Work order: Reproduce only the lines below from the line containing "Source code" to the line containing "en caso positivo.", exactly as written, with both end lines kept. Omit the pictures.

Data:
----
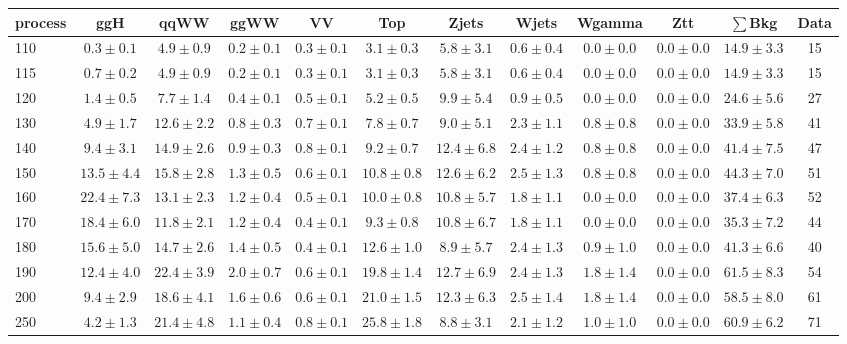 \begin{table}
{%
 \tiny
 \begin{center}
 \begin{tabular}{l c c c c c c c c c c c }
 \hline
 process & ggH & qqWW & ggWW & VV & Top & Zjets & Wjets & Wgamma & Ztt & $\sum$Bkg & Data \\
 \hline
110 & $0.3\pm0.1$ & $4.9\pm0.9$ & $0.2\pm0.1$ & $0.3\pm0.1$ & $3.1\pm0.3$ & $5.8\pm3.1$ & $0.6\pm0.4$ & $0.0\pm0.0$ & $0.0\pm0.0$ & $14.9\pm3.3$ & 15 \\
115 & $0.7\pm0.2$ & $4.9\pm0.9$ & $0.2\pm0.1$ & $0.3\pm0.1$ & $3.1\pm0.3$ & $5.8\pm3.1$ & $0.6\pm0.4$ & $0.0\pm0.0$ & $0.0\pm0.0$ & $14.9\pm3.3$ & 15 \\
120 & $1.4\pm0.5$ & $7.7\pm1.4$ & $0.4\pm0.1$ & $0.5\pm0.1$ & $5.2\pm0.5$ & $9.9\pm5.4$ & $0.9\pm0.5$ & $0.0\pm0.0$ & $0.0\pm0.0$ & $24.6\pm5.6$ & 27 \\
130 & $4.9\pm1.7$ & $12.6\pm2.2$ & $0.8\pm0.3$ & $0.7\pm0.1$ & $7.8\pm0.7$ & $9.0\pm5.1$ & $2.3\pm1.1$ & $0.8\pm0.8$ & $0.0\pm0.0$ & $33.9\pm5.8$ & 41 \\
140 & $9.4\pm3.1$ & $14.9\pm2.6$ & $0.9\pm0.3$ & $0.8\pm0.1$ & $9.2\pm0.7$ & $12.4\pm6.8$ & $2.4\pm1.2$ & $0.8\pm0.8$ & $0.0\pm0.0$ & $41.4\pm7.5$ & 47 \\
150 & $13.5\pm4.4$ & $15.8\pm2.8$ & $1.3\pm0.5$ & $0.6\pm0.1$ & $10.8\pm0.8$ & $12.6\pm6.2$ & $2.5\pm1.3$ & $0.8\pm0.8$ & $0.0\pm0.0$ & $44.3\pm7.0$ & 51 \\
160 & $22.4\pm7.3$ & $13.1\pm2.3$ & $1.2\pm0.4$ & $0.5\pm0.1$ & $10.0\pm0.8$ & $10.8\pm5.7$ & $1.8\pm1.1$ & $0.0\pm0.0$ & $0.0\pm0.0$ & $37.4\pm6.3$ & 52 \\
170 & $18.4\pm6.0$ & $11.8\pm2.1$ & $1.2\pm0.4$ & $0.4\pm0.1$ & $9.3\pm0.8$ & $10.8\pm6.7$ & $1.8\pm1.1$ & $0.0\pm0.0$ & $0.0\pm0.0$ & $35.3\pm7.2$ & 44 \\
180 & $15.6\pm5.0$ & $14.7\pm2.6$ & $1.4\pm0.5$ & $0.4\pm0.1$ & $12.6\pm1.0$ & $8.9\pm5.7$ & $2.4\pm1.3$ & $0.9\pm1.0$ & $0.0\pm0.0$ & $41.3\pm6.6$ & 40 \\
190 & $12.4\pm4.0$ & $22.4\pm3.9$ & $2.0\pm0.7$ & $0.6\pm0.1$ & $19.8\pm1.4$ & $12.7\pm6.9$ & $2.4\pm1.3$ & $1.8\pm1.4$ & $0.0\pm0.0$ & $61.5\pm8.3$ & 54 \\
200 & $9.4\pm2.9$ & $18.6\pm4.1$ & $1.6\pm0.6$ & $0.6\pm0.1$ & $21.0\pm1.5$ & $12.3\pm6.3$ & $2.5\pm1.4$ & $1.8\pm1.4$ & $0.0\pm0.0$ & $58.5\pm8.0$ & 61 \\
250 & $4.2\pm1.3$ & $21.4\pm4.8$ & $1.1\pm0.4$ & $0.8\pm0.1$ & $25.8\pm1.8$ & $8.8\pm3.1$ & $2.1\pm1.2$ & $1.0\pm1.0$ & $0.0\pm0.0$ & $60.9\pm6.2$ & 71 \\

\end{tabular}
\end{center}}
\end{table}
----
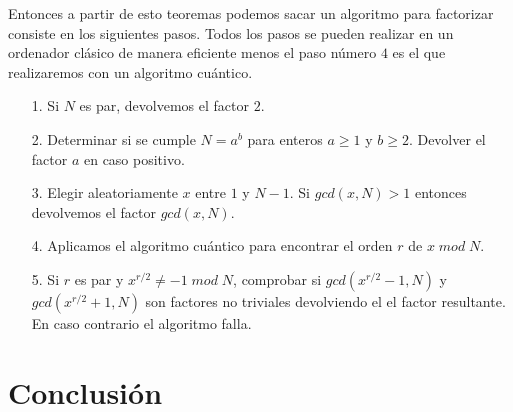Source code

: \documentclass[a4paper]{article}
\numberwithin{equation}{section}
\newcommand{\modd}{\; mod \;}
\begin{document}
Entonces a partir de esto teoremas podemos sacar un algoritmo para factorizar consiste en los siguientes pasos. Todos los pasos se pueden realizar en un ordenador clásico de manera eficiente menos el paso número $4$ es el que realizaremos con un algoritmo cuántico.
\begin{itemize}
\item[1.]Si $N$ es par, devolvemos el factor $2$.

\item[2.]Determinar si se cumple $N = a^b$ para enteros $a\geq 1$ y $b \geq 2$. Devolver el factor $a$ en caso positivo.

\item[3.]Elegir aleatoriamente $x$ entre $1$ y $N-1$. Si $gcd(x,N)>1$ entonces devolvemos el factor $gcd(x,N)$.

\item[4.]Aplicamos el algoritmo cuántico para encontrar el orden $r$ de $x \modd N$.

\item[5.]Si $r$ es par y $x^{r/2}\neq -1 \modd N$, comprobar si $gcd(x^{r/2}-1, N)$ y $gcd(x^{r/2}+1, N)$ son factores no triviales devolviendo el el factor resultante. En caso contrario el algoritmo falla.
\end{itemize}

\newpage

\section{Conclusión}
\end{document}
----
Output:
Source code

: \documentclass[a4paper]{article}
\numberwithin{equation}{section}
\newcommand{\modd}{\; mod \;}
\begin{document}
Entonces a partir de esto teoremas podemos sacar un algoritmo para factorizar consiste en los siguientes pasos. Todos los pasos se pueden realizar en un ordenador clásico de manera eficiente menos el paso número $4$ es el que realizaremos con un algoritmo cuántico.
\begin{itemize}
\item[1.]Si $N$ es par, devolvemos el factor $2$.

\item[2.]Determinar si se cumple $N = a^b$ para enteros $a\geq 1$ y $b \geq 2$. Devolver el factor $a$ en caso positivo.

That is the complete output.